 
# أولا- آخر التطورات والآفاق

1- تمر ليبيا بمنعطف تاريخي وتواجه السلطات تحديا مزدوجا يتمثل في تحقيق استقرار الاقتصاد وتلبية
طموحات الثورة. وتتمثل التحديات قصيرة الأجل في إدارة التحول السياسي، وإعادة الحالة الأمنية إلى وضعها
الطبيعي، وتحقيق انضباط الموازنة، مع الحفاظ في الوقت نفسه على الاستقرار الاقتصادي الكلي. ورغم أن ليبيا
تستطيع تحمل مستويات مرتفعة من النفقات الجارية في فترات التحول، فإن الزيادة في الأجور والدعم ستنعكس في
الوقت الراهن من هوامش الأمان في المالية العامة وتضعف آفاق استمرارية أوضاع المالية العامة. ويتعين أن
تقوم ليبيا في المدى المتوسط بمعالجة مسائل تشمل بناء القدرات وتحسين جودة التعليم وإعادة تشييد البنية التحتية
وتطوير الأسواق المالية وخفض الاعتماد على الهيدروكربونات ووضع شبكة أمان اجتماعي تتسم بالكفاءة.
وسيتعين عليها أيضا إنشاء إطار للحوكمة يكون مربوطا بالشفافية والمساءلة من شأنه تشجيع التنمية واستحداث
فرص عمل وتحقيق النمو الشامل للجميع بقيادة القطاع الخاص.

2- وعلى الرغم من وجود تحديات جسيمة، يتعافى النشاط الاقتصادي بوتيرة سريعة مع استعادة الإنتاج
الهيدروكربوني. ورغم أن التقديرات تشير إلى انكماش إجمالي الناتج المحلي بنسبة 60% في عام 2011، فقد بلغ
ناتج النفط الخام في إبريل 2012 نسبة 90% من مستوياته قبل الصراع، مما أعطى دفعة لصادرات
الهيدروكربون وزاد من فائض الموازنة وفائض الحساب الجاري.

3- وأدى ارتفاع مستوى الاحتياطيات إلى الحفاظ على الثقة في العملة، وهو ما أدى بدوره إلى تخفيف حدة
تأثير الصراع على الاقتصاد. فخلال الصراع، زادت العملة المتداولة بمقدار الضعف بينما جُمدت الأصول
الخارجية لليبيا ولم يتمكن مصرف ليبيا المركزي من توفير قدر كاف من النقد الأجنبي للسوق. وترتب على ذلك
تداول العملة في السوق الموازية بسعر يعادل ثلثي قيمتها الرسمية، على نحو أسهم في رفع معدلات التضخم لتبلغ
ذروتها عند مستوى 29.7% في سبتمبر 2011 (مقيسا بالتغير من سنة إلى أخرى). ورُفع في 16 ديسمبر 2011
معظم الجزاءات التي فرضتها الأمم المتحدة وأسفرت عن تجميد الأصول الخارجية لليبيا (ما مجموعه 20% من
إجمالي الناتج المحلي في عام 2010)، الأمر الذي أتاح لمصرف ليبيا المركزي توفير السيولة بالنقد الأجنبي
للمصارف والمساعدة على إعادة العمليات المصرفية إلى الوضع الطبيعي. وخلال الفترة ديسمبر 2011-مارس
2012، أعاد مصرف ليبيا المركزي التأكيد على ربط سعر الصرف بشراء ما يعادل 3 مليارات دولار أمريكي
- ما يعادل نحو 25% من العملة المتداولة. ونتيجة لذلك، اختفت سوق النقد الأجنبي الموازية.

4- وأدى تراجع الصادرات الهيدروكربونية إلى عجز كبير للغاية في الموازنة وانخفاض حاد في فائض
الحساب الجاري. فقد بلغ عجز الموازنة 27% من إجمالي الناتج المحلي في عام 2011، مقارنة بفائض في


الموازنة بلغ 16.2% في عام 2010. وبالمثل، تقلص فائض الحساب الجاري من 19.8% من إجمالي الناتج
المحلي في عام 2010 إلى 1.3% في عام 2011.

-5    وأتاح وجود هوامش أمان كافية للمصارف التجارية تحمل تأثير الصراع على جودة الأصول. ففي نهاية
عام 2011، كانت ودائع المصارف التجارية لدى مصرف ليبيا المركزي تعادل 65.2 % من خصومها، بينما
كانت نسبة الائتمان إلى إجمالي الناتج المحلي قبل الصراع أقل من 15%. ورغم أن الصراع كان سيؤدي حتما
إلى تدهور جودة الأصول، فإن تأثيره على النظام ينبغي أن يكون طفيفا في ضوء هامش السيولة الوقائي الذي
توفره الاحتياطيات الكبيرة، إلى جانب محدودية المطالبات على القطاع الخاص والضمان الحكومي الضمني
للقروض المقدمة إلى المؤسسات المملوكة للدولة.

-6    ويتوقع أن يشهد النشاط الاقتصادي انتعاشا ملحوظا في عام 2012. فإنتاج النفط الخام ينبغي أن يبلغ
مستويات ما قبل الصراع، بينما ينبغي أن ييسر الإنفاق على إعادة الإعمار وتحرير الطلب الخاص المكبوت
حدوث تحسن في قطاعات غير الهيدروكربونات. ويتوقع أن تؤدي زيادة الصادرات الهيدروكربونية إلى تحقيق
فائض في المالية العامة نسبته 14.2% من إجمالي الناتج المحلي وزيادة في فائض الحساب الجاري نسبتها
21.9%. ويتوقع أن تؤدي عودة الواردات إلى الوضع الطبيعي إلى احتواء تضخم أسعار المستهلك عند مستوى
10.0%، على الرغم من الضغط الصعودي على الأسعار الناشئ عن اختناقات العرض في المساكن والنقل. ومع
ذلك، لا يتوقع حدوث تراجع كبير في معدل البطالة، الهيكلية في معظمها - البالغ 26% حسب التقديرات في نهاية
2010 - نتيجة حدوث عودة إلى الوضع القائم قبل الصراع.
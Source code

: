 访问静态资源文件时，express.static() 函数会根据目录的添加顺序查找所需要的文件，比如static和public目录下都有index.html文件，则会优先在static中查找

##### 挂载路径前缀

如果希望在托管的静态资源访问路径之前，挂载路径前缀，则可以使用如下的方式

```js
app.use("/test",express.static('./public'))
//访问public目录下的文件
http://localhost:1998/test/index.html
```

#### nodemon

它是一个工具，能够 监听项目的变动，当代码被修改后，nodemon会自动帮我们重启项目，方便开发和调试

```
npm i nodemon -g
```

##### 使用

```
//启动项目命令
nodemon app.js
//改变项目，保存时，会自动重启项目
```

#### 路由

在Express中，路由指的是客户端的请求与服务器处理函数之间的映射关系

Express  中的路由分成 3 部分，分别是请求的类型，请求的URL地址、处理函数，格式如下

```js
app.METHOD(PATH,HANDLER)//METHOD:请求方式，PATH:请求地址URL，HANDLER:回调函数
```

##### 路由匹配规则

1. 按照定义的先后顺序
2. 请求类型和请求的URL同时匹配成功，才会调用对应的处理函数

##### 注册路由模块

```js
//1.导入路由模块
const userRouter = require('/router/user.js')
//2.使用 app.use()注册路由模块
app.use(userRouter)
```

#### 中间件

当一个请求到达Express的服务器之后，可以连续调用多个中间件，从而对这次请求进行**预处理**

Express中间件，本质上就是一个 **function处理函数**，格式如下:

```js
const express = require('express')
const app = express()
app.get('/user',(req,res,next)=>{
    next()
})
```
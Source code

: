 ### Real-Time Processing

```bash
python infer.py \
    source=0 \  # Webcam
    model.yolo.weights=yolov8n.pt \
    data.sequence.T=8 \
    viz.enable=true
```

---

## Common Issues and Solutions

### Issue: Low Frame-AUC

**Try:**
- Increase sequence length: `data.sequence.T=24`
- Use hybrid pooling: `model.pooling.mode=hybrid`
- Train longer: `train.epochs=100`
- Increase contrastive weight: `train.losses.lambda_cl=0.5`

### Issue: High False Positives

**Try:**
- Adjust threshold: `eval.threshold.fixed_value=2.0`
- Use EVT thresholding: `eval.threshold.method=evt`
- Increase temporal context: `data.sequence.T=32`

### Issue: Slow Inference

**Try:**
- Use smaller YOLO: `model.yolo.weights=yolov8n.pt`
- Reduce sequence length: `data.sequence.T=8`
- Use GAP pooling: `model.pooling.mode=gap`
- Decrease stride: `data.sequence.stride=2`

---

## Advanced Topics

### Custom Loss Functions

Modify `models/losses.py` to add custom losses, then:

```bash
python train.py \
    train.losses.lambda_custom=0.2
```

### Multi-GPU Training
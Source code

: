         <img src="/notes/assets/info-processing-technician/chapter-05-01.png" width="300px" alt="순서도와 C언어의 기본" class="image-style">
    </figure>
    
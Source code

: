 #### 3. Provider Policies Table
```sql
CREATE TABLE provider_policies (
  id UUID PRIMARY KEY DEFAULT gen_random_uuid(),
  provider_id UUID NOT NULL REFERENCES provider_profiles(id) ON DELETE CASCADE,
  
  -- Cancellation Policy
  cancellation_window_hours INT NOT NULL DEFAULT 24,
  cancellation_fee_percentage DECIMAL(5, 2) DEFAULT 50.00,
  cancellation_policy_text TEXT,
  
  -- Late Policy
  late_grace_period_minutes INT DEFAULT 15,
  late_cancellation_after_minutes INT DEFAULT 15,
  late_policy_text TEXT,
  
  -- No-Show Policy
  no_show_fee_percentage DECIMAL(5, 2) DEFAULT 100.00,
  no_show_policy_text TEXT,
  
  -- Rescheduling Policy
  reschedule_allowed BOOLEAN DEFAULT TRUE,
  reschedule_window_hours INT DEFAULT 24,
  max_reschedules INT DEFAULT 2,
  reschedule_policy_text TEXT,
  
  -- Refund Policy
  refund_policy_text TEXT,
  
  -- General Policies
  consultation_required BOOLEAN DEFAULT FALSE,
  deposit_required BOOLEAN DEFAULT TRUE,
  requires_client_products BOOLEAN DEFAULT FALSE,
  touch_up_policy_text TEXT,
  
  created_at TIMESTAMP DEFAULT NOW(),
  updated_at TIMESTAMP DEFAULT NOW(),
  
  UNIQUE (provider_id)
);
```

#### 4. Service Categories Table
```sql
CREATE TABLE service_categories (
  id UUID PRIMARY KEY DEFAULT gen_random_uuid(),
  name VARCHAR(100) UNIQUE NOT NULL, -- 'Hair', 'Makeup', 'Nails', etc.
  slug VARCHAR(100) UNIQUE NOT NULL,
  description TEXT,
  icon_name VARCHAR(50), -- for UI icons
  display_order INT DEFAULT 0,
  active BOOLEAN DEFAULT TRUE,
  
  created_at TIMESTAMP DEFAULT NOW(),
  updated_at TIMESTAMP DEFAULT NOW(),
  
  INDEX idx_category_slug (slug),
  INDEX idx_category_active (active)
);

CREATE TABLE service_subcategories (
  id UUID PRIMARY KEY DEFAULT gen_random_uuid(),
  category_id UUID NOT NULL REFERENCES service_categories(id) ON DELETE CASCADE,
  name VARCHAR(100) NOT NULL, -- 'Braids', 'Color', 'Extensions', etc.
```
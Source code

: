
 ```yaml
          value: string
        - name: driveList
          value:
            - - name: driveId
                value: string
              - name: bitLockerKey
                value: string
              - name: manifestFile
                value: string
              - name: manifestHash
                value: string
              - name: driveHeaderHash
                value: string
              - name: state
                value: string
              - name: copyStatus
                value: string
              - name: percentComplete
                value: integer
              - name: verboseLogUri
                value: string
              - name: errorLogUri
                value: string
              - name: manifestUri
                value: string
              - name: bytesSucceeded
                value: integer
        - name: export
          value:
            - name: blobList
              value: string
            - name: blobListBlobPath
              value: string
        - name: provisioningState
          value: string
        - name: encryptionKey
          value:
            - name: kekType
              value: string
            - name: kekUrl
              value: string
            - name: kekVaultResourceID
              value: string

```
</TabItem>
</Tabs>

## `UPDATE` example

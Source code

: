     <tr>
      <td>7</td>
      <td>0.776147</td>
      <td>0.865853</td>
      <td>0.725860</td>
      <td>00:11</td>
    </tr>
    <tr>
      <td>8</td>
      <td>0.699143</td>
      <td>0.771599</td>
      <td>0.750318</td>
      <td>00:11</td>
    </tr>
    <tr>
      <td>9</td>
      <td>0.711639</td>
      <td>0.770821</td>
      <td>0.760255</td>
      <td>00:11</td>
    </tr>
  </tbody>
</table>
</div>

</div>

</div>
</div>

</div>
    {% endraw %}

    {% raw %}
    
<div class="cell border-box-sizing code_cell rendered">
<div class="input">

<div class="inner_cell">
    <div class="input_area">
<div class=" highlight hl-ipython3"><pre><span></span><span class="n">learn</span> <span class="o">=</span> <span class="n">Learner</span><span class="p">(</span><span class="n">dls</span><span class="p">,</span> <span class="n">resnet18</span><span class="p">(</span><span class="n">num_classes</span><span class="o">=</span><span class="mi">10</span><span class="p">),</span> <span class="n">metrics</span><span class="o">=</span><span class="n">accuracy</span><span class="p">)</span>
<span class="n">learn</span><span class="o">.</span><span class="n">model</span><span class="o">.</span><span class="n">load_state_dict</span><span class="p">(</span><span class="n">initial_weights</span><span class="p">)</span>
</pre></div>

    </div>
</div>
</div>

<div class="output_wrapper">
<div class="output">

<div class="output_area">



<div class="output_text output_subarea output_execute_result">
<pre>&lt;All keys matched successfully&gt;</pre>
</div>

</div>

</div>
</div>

━━━━━━━━━━━━━━━━

• _WHAT TO WORK ON_: From the opening line of the data above through the line that contains "الطبيعي، وتحقيق انضباط", please print each line as it stands and only those lines.

• _SOLUTION_:
# أولا- آخر التطورات والآفاق

1- تمر ليبيا بمنعطف تاريخي وتواجه السلطات تحديا مزدوجا يتمثل في تحقيق استقرار الاقتصاد وتلبية
طموحات الثورة. وتتمثل التحديات قصيرة الأجل في إدارة التحول السياسي، وإعادة الحالة الأمنية إلى وضعها
الطبيعي، وتحقيق انضباط الموازنة، مع الحفاظ في الوقت نفسه على الاستقرار الاقتصادي الكلي. ورغم أن ليبيا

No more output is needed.